Religion is an area of social life with a long history that includes beliefs, ritual practices, and institutions. It influences the worldviews of most people and plays a major role in many of their lives. It has been associated with a variety of psychological benefits, including reduced stress and anxiety, enhanced empathy, and greater self-control. It is also associated with social cohesion, civic engagement, and morality.

It is a complex system of mythic belief, ritual practice, and institutions that manage those beliefs. It can be understood as the underlying belief in an orderly universe, the existence of one or more supreme beings or powers, and an ethical code that guides human conduct. The concept of Religion varies widely across the globe and among cultures. It affects political systems, family dynamics, and personal life choices.

The scholarly study of Religion involves debate over the meaning and function of religious beliefs, experiences, and institutions. Some sociologists reject a substantive definition that defines religion as whatever people believe about a distinctive kind of reality and focus instead on how those beliefs and experiences influence social behavior. This functional approach is illustrated by Emile Durkheim’s view that Religion functions to unify a community and make it morally meaningful.

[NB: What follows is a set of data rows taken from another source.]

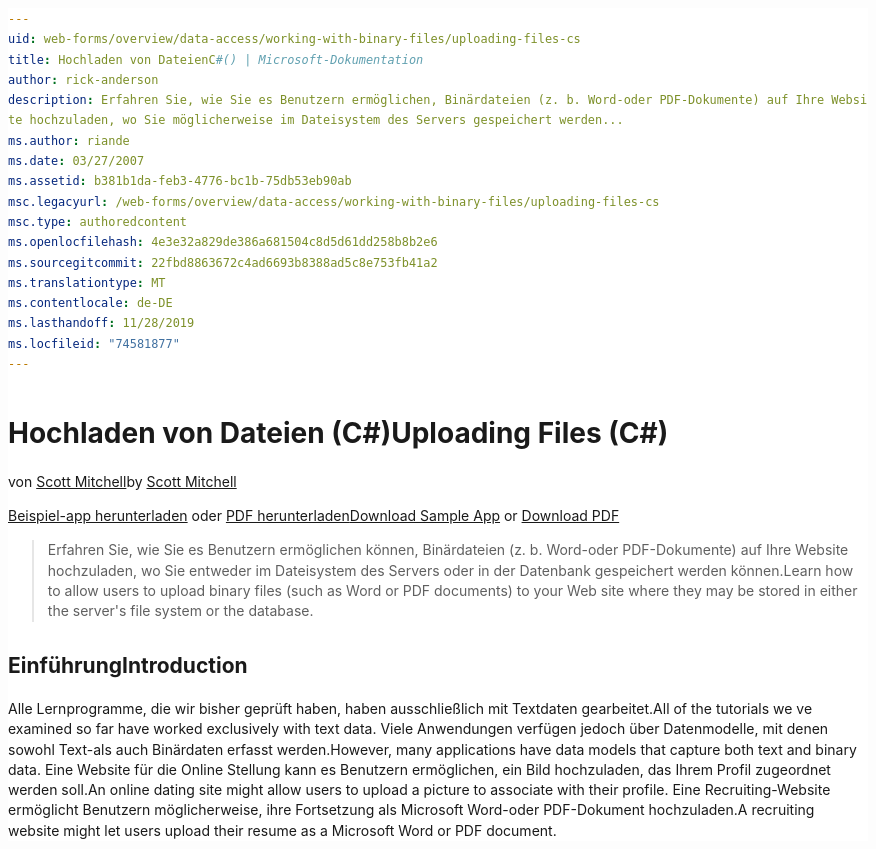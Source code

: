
 ```yaml
---
uid: web-forms/overview/data-access/working-with-binary-files/uploading-files-cs
title: Hochladen von DateienC#() | Microsoft-Dokumentation
author: rick-anderson
description: Erfahren Sie, wie Sie es Benutzern ermöglichen, Binärdateien (z. b. Word-oder PDF-Dokumente) auf Ihre Website hochzuladen, wo Sie möglicherweise im Dateisystem des Servers gespeichert werden...
ms.author: riande
ms.date: 03/27/2007
ms.assetid: b381b1da-feb3-4776-bc1b-75db53eb90ab
msc.legacyurl: /web-forms/overview/data-access/working-with-binary-files/uploading-files-cs
msc.type: authoredcontent
ms.openlocfilehash: 4e3e32a829de386a681504c8d5d61dd258b8b2e6
ms.sourcegitcommit: 22fbd8863672c4ad6693b8388ad5c8e753fb41a2
ms.translationtype: MT
ms.contentlocale: de-DE
ms.lasthandoff: 11/28/2019
ms.locfileid: "74581877"
---
```

# <a name="uploading-files-c"></a><span data-ttu-id="b82a0-103">Hochladen von Dateien (C#)</span><span class="sxs-lookup"><span data-stu-id="b82a0-103">Uploading Files (C#)</span></span>

<span data-ttu-id="b82a0-104">von [Scott Mitchell](https://twitter.com/ScottOnWriting)</span><span class="sxs-lookup"><span data-stu-id="b82a0-104">by [Scott Mitchell](https://twitter.com/ScottOnWriting)</span></span>

<span data-ttu-id="b82a0-105">[Beispiel-app herunterladen](https://download.microsoft.com/download/4/a/7/4a7a3b18-d80e-4014-8e53-a6a2427f0d93/ASPNET_Data_Tutorial_54_CS.exe) oder [PDF herunterladen](uploading-files-cs/_static/datatutorial54cs1.pdf)</span><span class="sxs-lookup"><span data-stu-id="b82a0-105">[Download Sample App](https://download.microsoft.com/download/4/a/7/4a7a3b18-d80e-4014-8e53-a6a2427f0d93/ASPNET_Data_Tutorial_54_CS.exe) or [Download PDF](uploading-files-cs/_static/datatutorial54cs1.pdf)</span></span>

> <span data-ttu-id="b82a0-106">Erfahren Sie, wie Sie es Benutzern ermöglichen können, Binärdateien (z. b. Word-oder PDF-Dokumente) auf Ihre Website hochzuladen, wo Sie entweder im Dateisystem des Servers oder in der Datenbank gespeichert werden können.</span><span class="sxs-lookup"><span data-stu-id="b82a0-106">Learn how to allow users to upload binary files (such as Word or PDF documents) to your Web site where they may be stored in either the server's file system or the database.</span></span>

## <a name="introduction"></a><span data-ttu-id="b82a0-107">Einführung</span><span class="sxs-lookup"><span data-stu-id="b82a0-107">Introduction</span></span>

<span data-ttu-id="b82a0-108">Alle Lernprogramme, die wir bisher geprüft haben, haben ausschließlich mit Textdaten gearbeitet.</span><span class="sxs-lookup"><span data-stu-id="b82a0-108">All of the tutorials we ve examined so far have worked exclusively with text data.</span></span> <span data-ttu-id="b82a0-109">Viele Anwendungen verfügen jedoch über Datenmodelle, mit denen sowohl Text-als auch Binärdaten erfasst werden.</span><span class="sxs-lookup"><span data-stu-id="b82a0-109">However, many applications have data models that capture both text and binary data.</span></span> <span data-ttu-id="b82a0-110">Eine Website für die Online Stellung kann es Benutzern ermöglichen, ein Bild hochzuladen, das Ihrem Profil zugeordnet werden soll.</span><span class="sxs-lookup"><span data-stu-id="b82a0-110">An online dating site might allow users to upload a picture to associate with their profile.</span></span> <span data-ttu-id="b82a0-111">Eine Recruiting-Website ermöglicht Benutzern möglicherweise, ihre Fortsetzung als Microsoft Word-oder PDF-Dokument hochzuladen.</span><span class="sxs-lookup"><span data-stu-id="b82a0-111">A recruiting website might let users upload their resume as a Microsoft Word or PDF document.</span></span>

A second approach defines Religion more broadly to include all of the social and cultural elements that people use to give meaning to their lives. This is often called a “symbolic interactionist” perspective. This view emphasizes that religious beliefs and rituals are not sacred unless they are regarded as such by the participants. When the participants see these elements as sacred, they can be comforting and provide stability. They can also be terrifying and inspire wars, slavery, and persecution.

Still others define Religion more narrowly to exclude any kind of belief in a supernatural being or power. This is a stipulative definition that limits the scope of the analysis and is likely to confuse the study of Religion. Kwame Anthony Appiah warns that stipulative definitions are problematic because they force scholars to “accept what someone else says is a religion.”

In addition to the functionalist and symbolic interactionist perspectives, there is the more traditional view that Religion is a collection of mental states that are both private and shared. This view can be traced back to the Protestant bias that defined Religion as a collection of ideas and not as any visible institutions or observable practices.

These different perspectives illustrate the fact that Religion is a complicated and multifaceted phenomenon. In the end, it is probably best to take a broad approach that allows for variation and recognizes that religion can be both good and bad. In the process, it may be possible to identify some general patterns of Religion and learn how these might be beneficial or harmful to humans. Until then, the debate about Religion will continue to grow.